Over the course of two years, the study tracked 888 serodiscordant couples — that is, couples in which one partner is HIV-positive and one is HIV-negative. This included 548 different-sex couples and 340 same-sex male couples. The HIV-positive partners maintained undetectable viral levels with antiretroviral therapy (ART), but the HIV-negative partners did not use PrEP.
There were 11 cases in the study in which partners contracted HIV, but they didn’t get it from their partners. Researchers tested the virus in each case and confirmed that what they had contracted was not phylogenetically linked to their partners’ virus. In other words, it was conclusively proven that they only contracted HIV because they had sex outside the relationship.

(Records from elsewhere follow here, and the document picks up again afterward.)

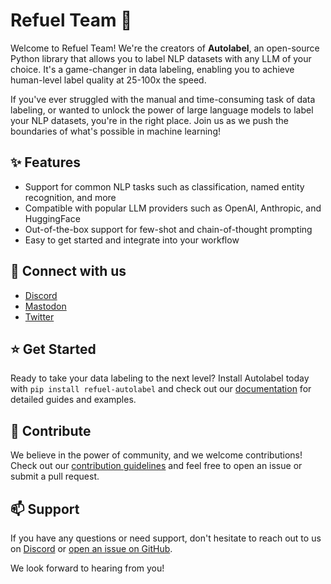 # Refuel Team :rocket:

Welcome to Refuel Team! We're the creators of **Autolabel**, an open-source Python library that allows you to label NLP datasets with any LLM of your choice. It's a game-changer in data labeling, enabling you to achieve human-level label quality at 25-100x the speed. 

If you've ever struggled with the manual and time-consuming task of data labeling, or wanted to unlock the power of large language models to label your NLP datasets, you're in the right place. Join us as we push the boundaries of what's possible in machine learning!

## :sparkles: Features
- Support for common NLP tasks such as classification, named entity recognition, and more
- Compatible with popular LLM providers such as OpenAI, Anthropic, and HuggingFace
- Out-of-the-box support for few-shot and chain-of-thought prompting
- Easy to get started and integrate into your workflow

## :speech_balloon: Connect with us
- [Discord](https://discord.gg/fweVnRx6CU)
- [Mastodon](https://sigmoid.social/@refuelai)
- [Twitter](https://twitter.com/refuelai)

## :star: Get Started
Ready to take your data labeling to the next level? Install Autolabel today with `pip install refuel-autolabel` and check out our [documentation](https://github.com/refuel-ai/autolabel) for detailed guides and examples.

## :handshake: Contribute
We believe in the power of community, and we welcome contributions! Check out our [contribution guidelines](https://github.com/refuel-ai/autolabel/blob/main/CONTRIBUTING.md) and feel free to open an issue or submit a pull request.

## :mailbox: Support
If you have any questions or need support, don't hesitate to reach out to us on [Discord](https://discord.gg/fweVnRx6CU) or [open an issue on GitHub](https://github.com/refuel-ai/autolabel/issues).

We look forward to hearing from you!
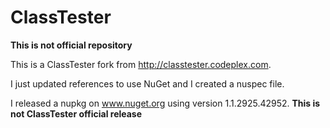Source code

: ClassTester
=======

**This is not official repository**

This is a ClassTester fork from http://classtester.codeplex.com. 

I just updated references to use NuGet and I created a nuspec file.

I released a nupkg on www.nuget.org using version 1.1.2925.42952. **This is not ClassTester official release**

Simon Collins, a member of the PARTNER study steering committee, described the results as “simple to understand.” In a statement, he explained, “This provides the strongest estimate of actual risk of HIV transmission when an HIV positive person has undetectable viral load — and that risk is effectively zero.”The implications of this result for public policy around HIV stigmatization in the United States are profound. There are numerous HIV-positive Americans who are serving draconian criminal sentences for having sex with other people due to misguided laws (combined with overzealous prosecutions and bigoted juries). Oftentimes, it is people of color who are disproportionately impacted, as exemplified by one of the most (in)famous of these cases, the so-called "Tiger Mandingo" case where a 23-year-old African-American man named Michael Johnson was sentenced to 30 years in jail after being convicted of multiple felonies in Missouri.
Hopefully, this new scientific evidence from the PARTNER study can be used to help organizations like the SERO Project support the repeal of some of these pernicious laws around the country.